[PROBLEM DESCRIPTION]: Reproduce exactly the lines of the listing from the one containing "## Screenshot" to its final line, both included.

[INFORMATION SHOWN]:
════════

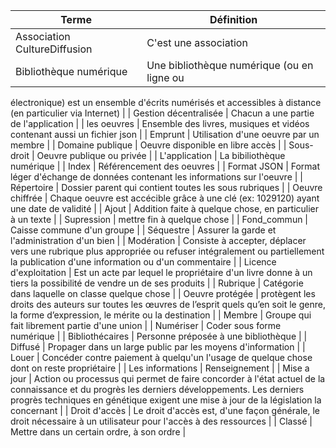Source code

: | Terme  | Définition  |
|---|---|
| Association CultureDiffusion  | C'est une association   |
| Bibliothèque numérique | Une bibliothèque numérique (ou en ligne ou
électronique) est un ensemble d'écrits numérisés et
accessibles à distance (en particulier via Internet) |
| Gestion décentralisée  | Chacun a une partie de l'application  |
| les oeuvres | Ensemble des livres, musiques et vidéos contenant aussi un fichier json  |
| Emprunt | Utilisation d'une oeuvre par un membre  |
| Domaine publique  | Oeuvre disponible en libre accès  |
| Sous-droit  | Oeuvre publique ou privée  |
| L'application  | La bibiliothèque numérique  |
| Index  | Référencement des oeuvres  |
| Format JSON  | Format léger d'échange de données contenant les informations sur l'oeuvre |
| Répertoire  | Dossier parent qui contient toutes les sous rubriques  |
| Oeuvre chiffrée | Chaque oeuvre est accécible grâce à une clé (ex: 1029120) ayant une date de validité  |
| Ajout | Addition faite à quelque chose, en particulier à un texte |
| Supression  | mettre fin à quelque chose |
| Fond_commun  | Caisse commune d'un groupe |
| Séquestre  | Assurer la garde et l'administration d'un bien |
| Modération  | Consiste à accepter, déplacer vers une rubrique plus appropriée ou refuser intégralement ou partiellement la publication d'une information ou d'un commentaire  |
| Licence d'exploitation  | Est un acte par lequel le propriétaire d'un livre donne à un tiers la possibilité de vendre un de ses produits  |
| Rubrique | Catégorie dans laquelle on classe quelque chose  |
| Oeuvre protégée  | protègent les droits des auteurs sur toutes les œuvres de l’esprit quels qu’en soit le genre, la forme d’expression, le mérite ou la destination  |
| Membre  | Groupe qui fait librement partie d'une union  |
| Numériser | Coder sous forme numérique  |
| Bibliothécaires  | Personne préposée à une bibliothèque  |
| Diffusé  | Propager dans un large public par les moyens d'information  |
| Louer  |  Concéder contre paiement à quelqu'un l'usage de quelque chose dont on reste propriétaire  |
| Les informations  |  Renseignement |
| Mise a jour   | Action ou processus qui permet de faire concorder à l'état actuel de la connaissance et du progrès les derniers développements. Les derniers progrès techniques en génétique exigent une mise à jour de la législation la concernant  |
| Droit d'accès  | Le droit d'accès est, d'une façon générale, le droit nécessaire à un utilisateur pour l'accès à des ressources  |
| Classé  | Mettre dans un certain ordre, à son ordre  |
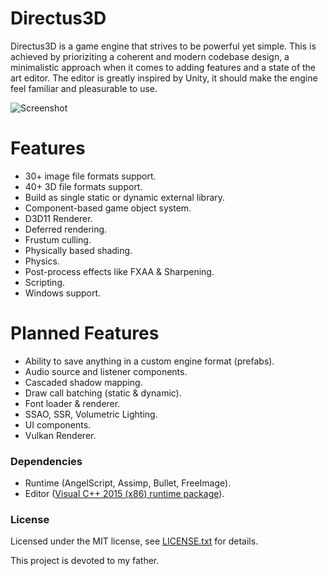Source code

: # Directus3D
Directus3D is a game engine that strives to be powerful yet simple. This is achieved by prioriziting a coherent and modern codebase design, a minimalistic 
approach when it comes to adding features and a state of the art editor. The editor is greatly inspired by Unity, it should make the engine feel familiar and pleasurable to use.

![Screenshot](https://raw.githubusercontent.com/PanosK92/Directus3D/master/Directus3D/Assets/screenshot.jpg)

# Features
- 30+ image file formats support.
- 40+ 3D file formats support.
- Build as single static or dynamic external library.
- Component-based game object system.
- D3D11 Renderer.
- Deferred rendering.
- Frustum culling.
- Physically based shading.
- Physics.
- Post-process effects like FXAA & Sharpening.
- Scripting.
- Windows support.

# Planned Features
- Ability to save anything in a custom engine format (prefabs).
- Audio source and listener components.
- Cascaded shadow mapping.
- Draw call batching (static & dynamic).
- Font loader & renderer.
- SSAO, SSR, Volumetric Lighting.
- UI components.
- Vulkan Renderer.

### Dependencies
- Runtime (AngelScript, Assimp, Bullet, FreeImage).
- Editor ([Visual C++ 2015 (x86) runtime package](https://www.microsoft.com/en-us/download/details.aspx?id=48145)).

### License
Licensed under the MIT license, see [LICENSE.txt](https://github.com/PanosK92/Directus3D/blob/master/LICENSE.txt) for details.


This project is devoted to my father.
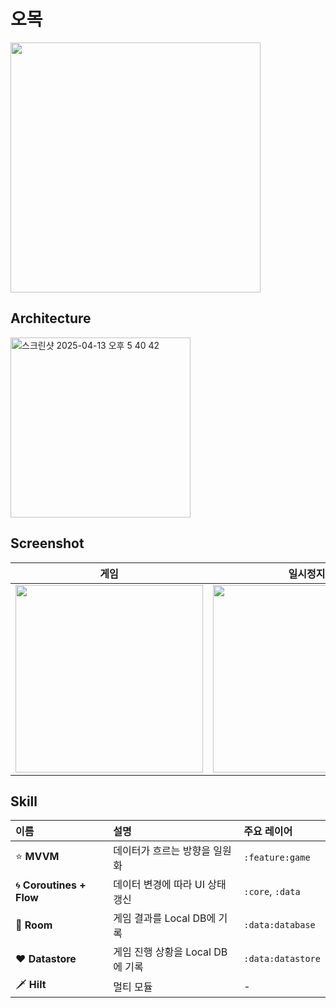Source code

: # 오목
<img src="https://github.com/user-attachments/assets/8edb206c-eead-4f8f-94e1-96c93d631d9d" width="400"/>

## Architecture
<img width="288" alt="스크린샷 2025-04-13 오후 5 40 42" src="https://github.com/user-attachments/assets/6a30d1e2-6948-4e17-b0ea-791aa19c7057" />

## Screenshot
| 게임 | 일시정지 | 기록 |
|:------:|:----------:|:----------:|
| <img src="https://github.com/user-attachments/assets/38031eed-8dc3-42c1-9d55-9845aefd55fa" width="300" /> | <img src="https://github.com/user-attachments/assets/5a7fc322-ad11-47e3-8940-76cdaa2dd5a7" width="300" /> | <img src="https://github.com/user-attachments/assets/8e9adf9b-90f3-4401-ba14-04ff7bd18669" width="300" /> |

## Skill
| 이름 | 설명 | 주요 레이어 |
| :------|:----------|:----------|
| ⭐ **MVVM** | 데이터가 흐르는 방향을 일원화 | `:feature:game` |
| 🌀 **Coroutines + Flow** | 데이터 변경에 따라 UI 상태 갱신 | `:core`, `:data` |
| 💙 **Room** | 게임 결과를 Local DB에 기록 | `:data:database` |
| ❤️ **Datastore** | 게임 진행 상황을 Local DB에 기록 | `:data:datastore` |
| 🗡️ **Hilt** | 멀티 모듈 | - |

════════

[ANSWER TO THIS TASK]:
## Screenshot
| 게임 | 일시정지 | 기록 |
|:------:|:----------:|:----------:|
| <img src="https://github.com/user-attachments/assets/38031eed-8dc3-42c1-9d55-9845aefd55fa" width="300" /> | <img src="https://github.com/user-attachments/assets/5a7fc322-ad11-47e3-8940-76cdaa2dd5a7" width="300" /> | <img src="https://github.com/user-attachments/assets/8e9adf9b-90f3-4401-ba14-04ff7bd18669" width="300" /> |

## Skill
| 이름 | 설명 | 주요 레이어 |
| :------|:----------|:----------|
| ⭐ **MVVM** | 데이터가 흐르는 방향을 일원화 | `:feature:game` |
| 🌀 **Coroutines + Flow** | 데이터 변경에 따라 UI 상태 갱신 | `:core`, `:data` |
| 💙 **Room** | 게임 결과를 Local DB에 기록 | `:data:database` |
| ❤️ **Datastore** | 게임 진행 상황을 Local DB에 기록 | `:data:datastore` |
| 🗡️ **Hilt** | 멀티 모듈 | - |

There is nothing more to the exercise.